Mi poema se titulaba "Cauchoripán". El mismo Neri me lo quitó de las manos durante una lectura en un recreo, y después me llevaron a la Dirección. Pidió que me echaran (el poema denunciaba especialmente sus modales amanerados, con esa violencia que solo pueden tener los alumnos varones de un secundario de Buenos Aires), y los demás profesores me defendieron (yo solía ser un buen alumno, aunque de pésima conducta). Por lo que terminé quedándome con 24 amonestaciones, una menos de las necesarias para la expulsión. La frase final del director fue: “Nielsen, estas cosas no hacen reír a nadie”. Una mentira que ya había verificado en el recreo: todos se habían reído. Era el año 1975.

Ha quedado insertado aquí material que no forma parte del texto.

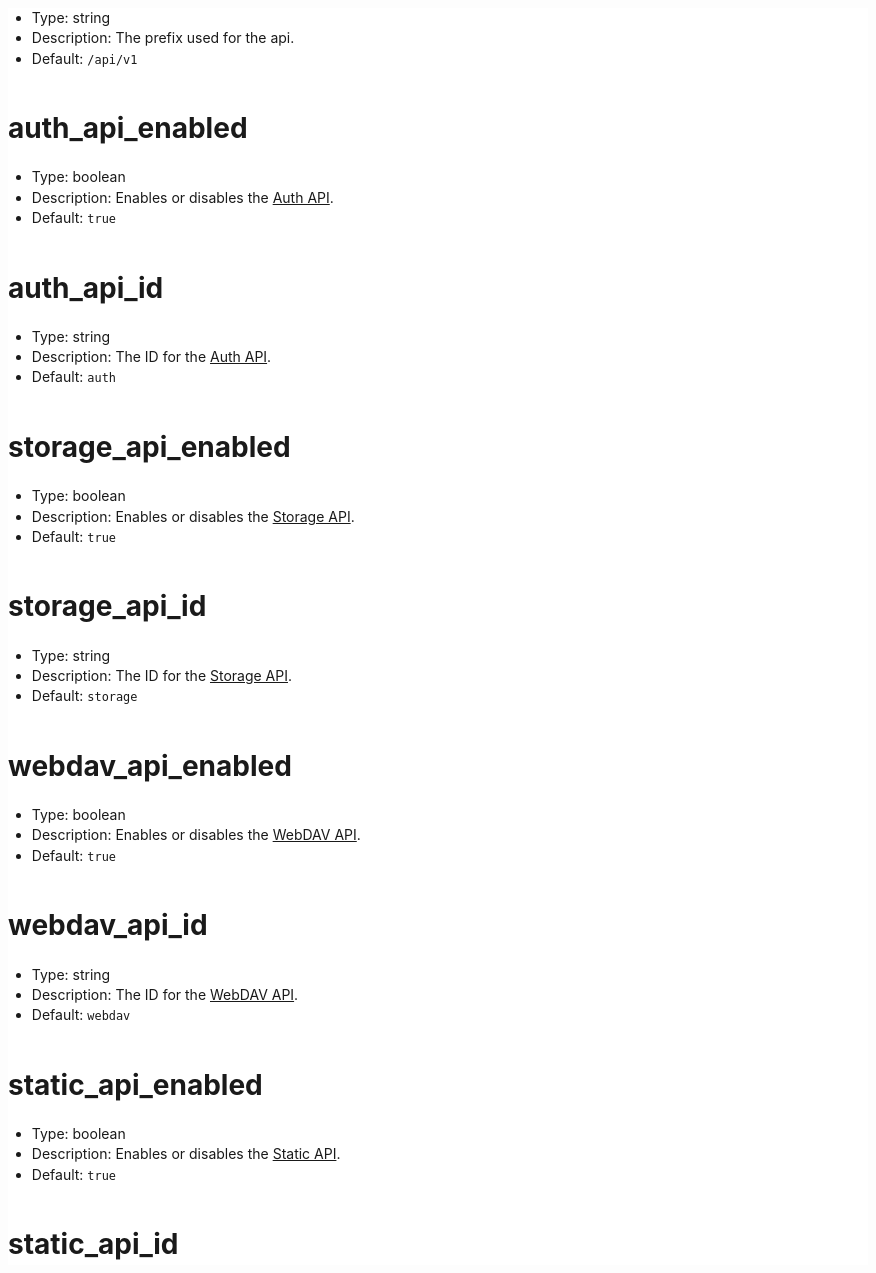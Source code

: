 * Type: string
* Description: The prefix used for the api.
* Default: `/api/v1`

# auth_api_enabled

* Type: boolean
* Description: Enables or disables the [Auth API](/documentation/api/v1/auth).
* Default: `true`

# auth_api_id

* Type: string
* Description: The ID for the [Auth API](/documentation/api/v1/auth).
* Default: `auth`

# storage_api_enabled

* Type: boolean
* Description: Enables or disables the [Storage API](/documentation/api/v1/storage).
* Default: `true`

# storage_api_id

* Type: string
* Description: The ID for the [Storage API](/documentation/api/v1/storage).
* Default: `storage`

# webdav_api_enabled

* Type: boolean
* Description: Enables or disables the [WebDAV API](/documentation/api/v1/webdav).
* Default: `true`

# webdav_api_id

* Type: string
* Description: The ID for the [WebDAV API](/documentation/api/v1/webdav).
* Default: `webdav`

# static_api_enabled

* Type: boolean
* Description: Enables or disables the [Static API](/documentation/api/v1/static).
* Default: `true`

# static_api_id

Me hubiera encantado haber conocido los Ovillejos de Don Alejandro Nores Martínez en ese tiempo. Me hubiera encantado saber que existía Quevedo, que la Martín Fierro publicaba epitafios a escritores, haberme cruzado con la Humor Registrado que estaba por venir o la Barcelona de estos días. Pero yo tenía solamente 13 años y ni mis padres me pudieron defender: la culpa era mía porque la Satírica no existía en ninguna parte de nuestras memorias. Ahora, después de todos estos años, sé que es uno de los pilares que sostienen a la democracia.